IRÁN
El Gobierno iraní no renuncia a su programa nuclear
Por Berta Pardal
2 min
Internacional08-01-2006
El presidente iraní, Mahmud Ahmadineyad, insistió en que Irán reanudará sus investigaciones nucleares, a pesar de los avisos de occidente de que pondrían en peligro los esfuerzos para llegar a un compromiso diplomático. La investigación nuclear activa las advertencias desde Washington y la Unión Europea, que temen que Teherán esté fabricando en secreto armas atómicas.
Diplomáticos occidentales opinan que es probable que esta iniciativa iraní aumente las peticiones para que el caso iraní sea llevado al Consejo de Seguridad de la ONU para afrontar posibles sanciones. Irán dice que sólo usará la tecnología nuclear para propósitos pacíficos como la generación eléctrica y que, como firmante del Tratado de No Proliferación Nuclear, tiene el derecho de hacerlo. Altos responsables políticos y militares israelíes han planteado la posibilidad de atacar a Irán, ya sea en solitario o con el apoyo de otros países, para acabar con sus instalaciones nucleares y el jefe del Ejército israelí, Dan Halutz, considera que el programa atómico iraní “puede ser destruido”, según declaró durante una conferencia en la Universidad de Tel Aviv, citada por la radio del Ejército israelí. La preocupación sobre las intenciones nucleares iraníes se profundizó cuando una delegación de ese país no se presentó a un encuentro en Viena para explicar al jefe de la Agencia Internacional de Energía Atómica (AIEA), Mohamed El Baradei, en qué consistirá la nueva investigación. Occidente fundamenta sus sospechas en que Irán escondió su trabajo nuclear a los inspectores de la AIEA durante 18 años, hasta 2003. Además, preocupan también las conversaciones entre Rusia y este país, ya que Rusia es un aliado nuclear clave para Irán y ahora está ayudándolo a construir una central de generación energética nuclear. Ambos países iniciaron las conversaciones esta pasada semana en Teherán acerca del programa nuclear, apartándose así de las demandas de la Unión Europea de que deje a Moscú producir su combustible atómico.
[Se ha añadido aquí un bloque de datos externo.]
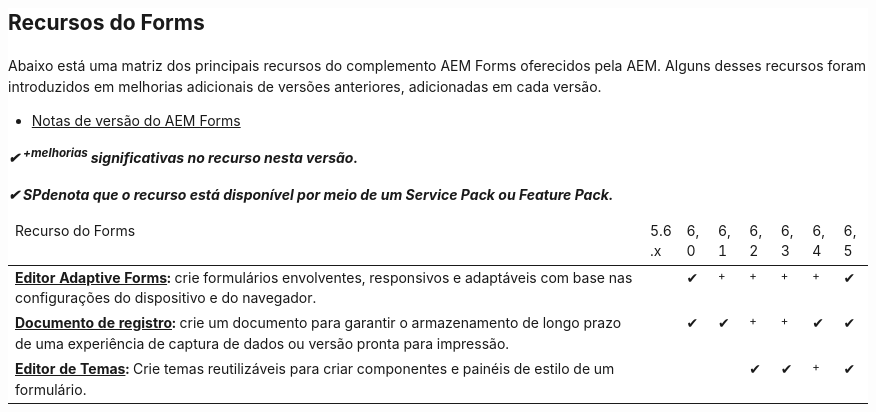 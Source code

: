 ## Recursos do Forms

Abaixo está uma matriz dos principais recursos do complemento AEM Forms oferecidos pela AEM. Alguns desses recursos foram introduzidos em melhorias adicionais de versões anteriores, adicionadas em cada versão.

+ [Notas de versão do AEM Forms](https://helpx.adobe.com/experience-manager/6-5/release-notes/forms.html)

***✔ <sup>+melhorias </sup> significativas no recurso nesta versão.***

***✔ <sup></sup> SPdenota que o recurso está disponível por meio de um Service Pack ou Feature Pack.***

<table>
    <thead>
        <tr>
            <td>Recurso do Forms</td>
            <td>5.6.x</td>
            <td>6,0</td>
            <td>6,1</td>
            <td>6,2</td>
            <td>6,3</td>
            <td>6,4</td>
            <td>6,5</td>
        </tr>
    </thead>
    <tbody>
        <tr>
            <td><strong><a href="https://helpx.adobe.com/experience-manager/6-5/forms/using/introduction-forms-authoring.html" target="_blank">Editor Adaptive Forms</a>:</strong>
            crie formulários envolventes, responsivos e adaptáveis com base nas configurações do dispositivo e do navegador.</td>
            <td> </td>
            <td>✔</td>
            <td><sup>+</sup></td>
            <td><sup>+</sup></td>
            <td><sup>+</sup></td>
            <td><sup>+</sup></td>
            <td>✔</td>
        </tr>
        <tr>
            <td><strong><a href="https://helpx.adobe.com/experience-manager/6-5/forms/using/generate-document-of-record-for-non-xfa-based-adaptive-forms.html" target="_blank">Documento de registro</a>: </strong>
            crie um documento para garantir o armazenamento de longo prazo de uma experiência de captura de dados ou versão pronta para impressão.</td>
            <td> </td>
            <td>✔</td>
            <td>✔</td>
            <td><sup>+</sup></td>
            <td><sup>+</sup></td>
            <td>✔</td>
            <td>✔</td>
        </tr>
        <tr>
            <td><strong><a href="https://helpx.adobe.com/experience-manager/6-5/forms/using/themes.html" target="_blank">Editor de Temas</a>: </strong>
            Crie temas reutilizáveis para criar componentes e painéis de estilo de um formulário.</td>
            <td> </td>
            <td> </td>
            <td> </td>
            <td>✔</td>
            <td>✔</td>
            <td><sup>+</sup></td>
            <td>✔</td>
Reino Unido, Alemania y Francia piden a Teherán que permita que Rusia enriquezca el mineral de uranio en Irán para asegurar que será procesado solamente como combustible de baja graduación, necesario para la producción de energía. Mientras, Estado Unidos acusa a Irán, aunque éste lo niega, de planear el enriquecimiento de uranio de alta graduación necesario para fabricar armas atómicas.